# Need help. Baby Dax needs to put on weight.



## VizslaNewbies (Jun 10, 2011)

Greetings everyone!

Sorry we haven't been active since Summer and keeping up to date with a lot of things. Hope you can forgive us! Dax is a little over 5 months now and he has been one **** of a ride.

Housebreaking him has been very interesting but it seems the war of not letting him on the sofa continues, and I have a feeling this is a war Mommy and Daddy will probably end up losing because he has mastered the art of the Pouty Face. 

Anyways, we are slightly concerned about our pup with his weight. We know that Vizsla are naturally meant to have a lean build but we think he might be behind several pounds from his actual weight at his age. We did change his diet from Purina products too Blue Wilderness a little while ago and since then he has packed on weight but still appears to be 'frail' 

Now we are not sure how much he is suppose to weigh at 6 months so we are pretty much going by eye ball and the hug test for him. His last vet appointment, she did tell us Dax was still underweight but apparently thats a norm with vets who see Vizsla so we kind of took it as a grain of salt because our particular area has a low populous of Vizsla owners, and by low we mean we've almost met everyone from our area who have Vizsla and it's just a handful. (We live in a small community out in the country)

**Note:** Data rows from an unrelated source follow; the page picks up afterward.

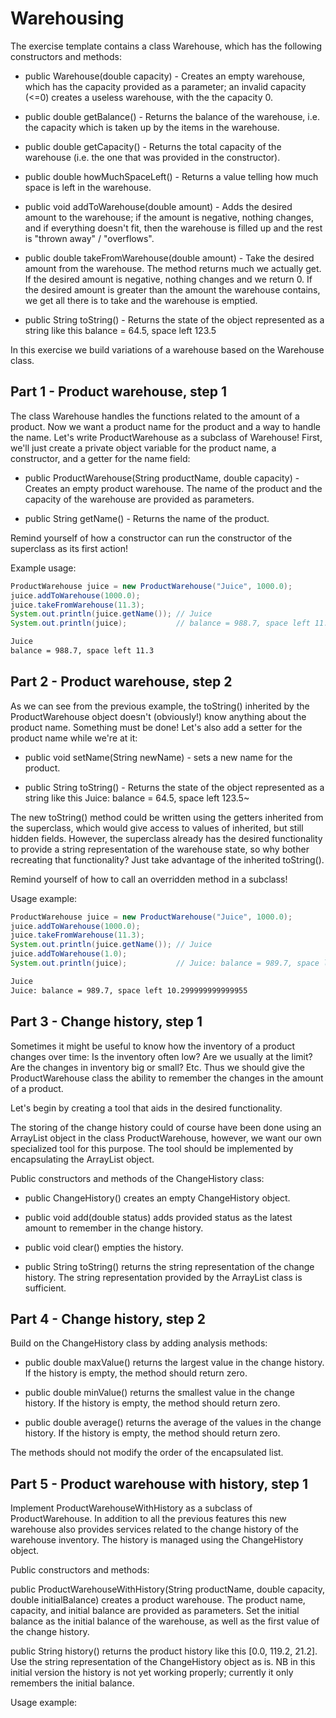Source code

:
# Warehousing

The exercise template contains a class Warehouse, which has the following constructors and methods:

- public Warehouse(double capacity) - Creates an empty warehouse, which has the capacity provided as a parameter; an invalid capacity (<=0) creates a useless warehouse, with the the capacity 0.

- public double getBalance() - Returns the balance of the warehouse, i.e. the capacity which is taken up by the items in the warehouse.

- public double getCapacity() - Returns the total capacity of the warehouse (i.e. the one that was provided in the constructor).

- public double howMuchSpaceLeft() - Returns a value telling how much space is left in the warehouse.

- public void addToWarehouse(double amount) - Adds the desired amount to the warehouse; if the amount is negative, nothing changes, and if everything doesn't fit, then the warehouse is filled up and the rest is "thrown away" / "overflows".

- public double takeFromWarehouse(double amount) - Take the desired amount from the warehouse. The method returns much we actually get. If the desired amount is negative, nothing changes and we return 0. If the desired amount is greater than the amount the warehouse contains, we get all there is to take and the warehouse is emptied.

- public String toString() - Returns the state of the object represented as a string like this balance = 64.5, space left 123.5

In this exercise we build variations of a warehouse based on the Warehouse class.

## Part 1 - Product warehouse, step 1

The class Warehouse handles the functions related to the amount of a product. Now we want a product name for the product and a way to handle the name. Let's write ProductWarehouse as a subclass of Warehouse! First, we'll just create a private object variable for the product name, a constructor, and a getter for the name field:

- public ProductWarehouse(String productName, double capacity) - Creates an empty product warehouse. The name of the product and the capacity of the warehouse are provided as parameters.

- public String getName() - Returns the name of the product.

Remind yourself of how a constructor can run the constructor of the superclass as its first action!

Example usage:

```java
ProductWarehouse juice = new ProductWarehouse("Juice", 1000.0);
juice.addToWarehouse(1000.0);
juice.takeFromWarehouse(11.3);
System.out.println(juice.getName()); // Juice
System.out.println(juice);           // balance = 988.7, space left 11.3
```

```markdown
Juice
balance = 988.7, space left 11.3
```

## Part 2 - Product warehouse, step 2

As we can see from the previous example, the toString() inherited by the ProductWarehouse object doesn't (obviously!) know anything about the product name. Something must be done! Let's also add a setter for the product name while we're at it:

- public void setName(String newName) - sets a new name for the product.

- public String toString() - Returns the state of the object represented as a string like this Juice: balance = 64.5, space left 123.5~

The new toString() method could be written using the getters inherited from the superclass, which would give access to values of inherited, but still hidden fields. However, the superclass already has the desired functionality to provide a string representation of the warehouse state, so why bother recreating that functionality? Just take advantage of the inherited toString().

Remind yourself of how to call an overridden method in a subclass!

Usage example:

```java
ProductWarehouse juice = new ProductWarehouse("Juice", 1000.0);
juice.addToWarehouse(1000.0);
juice.takeFromWarehouse(11.3);
System.out.println(juice.getName()); // Juice
juice.addToWarehouse(1.0);
System.out.println(juice);           // Juice: balance = 989.7, space left 10.299999999999955
```

```markdown
Juice
Juice: balance = 989.7, space left 10.299999999999955
```

## Part 3 - Change history, step 1

Sometimes it might be useful to know how the inventory of a product changes over time: Is the inventory often low? Are we usually at the limit? Are the changes in inventory big or small? Etc. Thus we should give the ProductWarehouse class the ability to remember the changes in the amount of a product.

Let's begin by creating a tool that aids in the desired functionality.

The storing of the change history could of course have been done using an ArrayList<Double> object in the class ProductWarehouse, however, we want our own specialized tool for this purpose. The tool should be implemented by encapsulating the ArrayList<Double> object.

Public constructors and methods of the ChangeHistory class:

- public ChangeHistory() creates an empty ChangeHistory object.

- public void add(double status) adds provided status as the latest amount to remember in the change history.

- public void clear() empties the history.

- public String toString() returns the string representation of the change history. The string representation provided by the ArrayList class is sufficient.

## Part 4 - Change history, step 2

Build on the ChangeHistory class by adding analysis methods:

- public double maxValue() returns the largest value in the change history. If the history is empty, the method should return zero.

- public double minValue() returns the smallest value in the change history. If the history is empty, the method should return zero.

- public double average() returns the average of the values in the change history. If the history is empty, the method should return zero.

The methods should not modify the order of the encapsulated list.

## Part 5 - Product warehouse with history, step 1

Implement ProductWarehouseWithHistory as a subclass of ProductWarehouse. In addition to all the previous features this new warehouse also provides services related to the change history of the warehouse inventory. The history is managed using the ChangeHistory object.

Public constructors and methods:

public ProductWarehouseWithHistory(String productName, double capacity, double initialBalance) creates a product warehouse. The product name, capacity, and initial balance are provided as parameters.
Set the initial balance as the initial balance of the warehouse, as well as the first value of the change history.

public String history() returns the product history like this [0.0, 119.2, 21.2]. Use the string representation of the ChangeHistory object as is.
NB in this initial version the history is not yet working properly; currently it only remembers the initial balance.

Usage example:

This week we did make adjustments to his diet to see how we will fair because his appetite fluctuates like crazy and it's partially our fault because we are not consistent with his eating schedule.

In the morning we leave him 1 cup of Blue Wilderness for Pups and let him settle before he goes out for his walk and playtime in the yard.

When we leave for work, we leave about 2 maybe 5 cups in his crate and by the time we get home it's normally be done except for bout maybe 10-15 kibbles that kind of lingers inside that he randomly snacks on when he's in there for his break time.

At night time we leave out another 1 maybe 2 cups and leave the rest in his crate when we put hiim to bed. 

Now on a good day, he seems to eat all his food but on other days he barely makes a dent.

Does anyone have suggestions on eating schedules and perhaps gradually increasing the portions? Also, any other altneratives of food we can add to his Blue Wildnerness chow to help him gain some more weight.

Thank you all in advance for help!


----------



## Vizsla Baby (Nov 4, 2011)

Our pup was underweight looking until about 2 weeks ago (she's about 6 1/2 months now).

Her ribs showed, her hip bones stuck out, etc. She looked like we were starving her to death.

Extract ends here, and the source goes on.